To generate the rCasq2 allele, mouse ES cells (RI line, 129SV) were transformed with linearized plasmid, pKP700. Plasmid pKP700 included a 2.1 kb 5′ homology flank and a 2.0 kb 3′ homology flank to direct insertion of a loxP element at –561 bp and an inverted loxP element and a 2.1 kb NeoR cassette at +538 bp inside of intron 1. In addition, the entire 1.1 kb region between the loxP elements was inverted relative to the external flanks. Plasmid pKP700 also contained a 3.0 kb Diphtheria toxin A gene for negative selection. G418-resistant colonies were isolated and scored for homologous recombination by PCR amplification using 1 primer from outside the flanking sequences present in pKP700 and 1 primer from within the NeoR cassette. Targeted clones were injected into C57BL/6J blastocysts, and chimeric animals were crossed with C57BL/6J female mice to establish the rCasq2-Neo line. These male mice were crossed with Rosa26-Flp transgenic female mice (Jackson Laboratory strain 003946) to remove the NeoR cassette and thereby generate mice carrying the rCasq2 allele.

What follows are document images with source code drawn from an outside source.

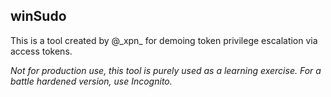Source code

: ## winSudo

This is a tool created by @\_xpn\_ for demoing token privilege escalation via access tokens.

_Not for production use, this tool is purely used as a learning exercise. For a battle hardened version, use Incognito._

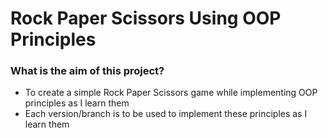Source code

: # Rock Paper Scissors Using OOP Principles

### What is the aim of this project?

- To create a simple Rock Paper Scissors game while implementing OOP principles as I learn them
- Each version/branch is to be used to implement these principles as I learn them
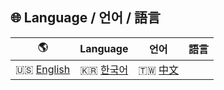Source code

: ## 🌐 Language / 언어 / 語言

| 🌎 | Language | 언어 | 語言 |
|:--:|:--:|:--:|:--:|
| 🇺🇸 [English](#) | 🇰🇷 [한국어](#) | 🇹🇼 [中文](#) |
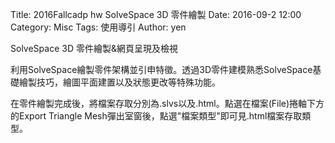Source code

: Title: 2016Fallcadp hw SolveSpace 3D 零件繪製
Date: 2016-09-2 12:00
Category: Misc
Tags: 使用導引
Author: yen



<!-- PELICAN_END_SUMMARY -->

SolveSpace 3D 零件繪製&網頁呈現及檢視

</p>
利用SolveSpace繪製零件架構並引申特徵。透過3D零件建模熟悉SolveSpace基礎繪製技巧，繪圖平面建置以及狀態更改等特殊功能。
<p> 

<p>
在零件繪製完成後，將檔案存取分別為.slvs以及.html。點選在檔案(File)捲軸下方的Export Triangle Mesh彈出室窗後，點選"檔案類型"即可見.html檔案存取類型。
<p>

To generate transgenic mice expressing cre under the control of the Purkinje cell–specific Cntn2 gene, we used BAC recombineering, like the approach used in the GENSAT program to generate Cntn2-EGFP BAC reporter mice (38). Cntn2-cre BAC DNA was injected into FVB/N pronuclei. Founders were screened by crossing with a floxed dTomato reporter, and 1 line with expression that best colocalized with the Cntn2-EGFP reporter strain (39) was identified.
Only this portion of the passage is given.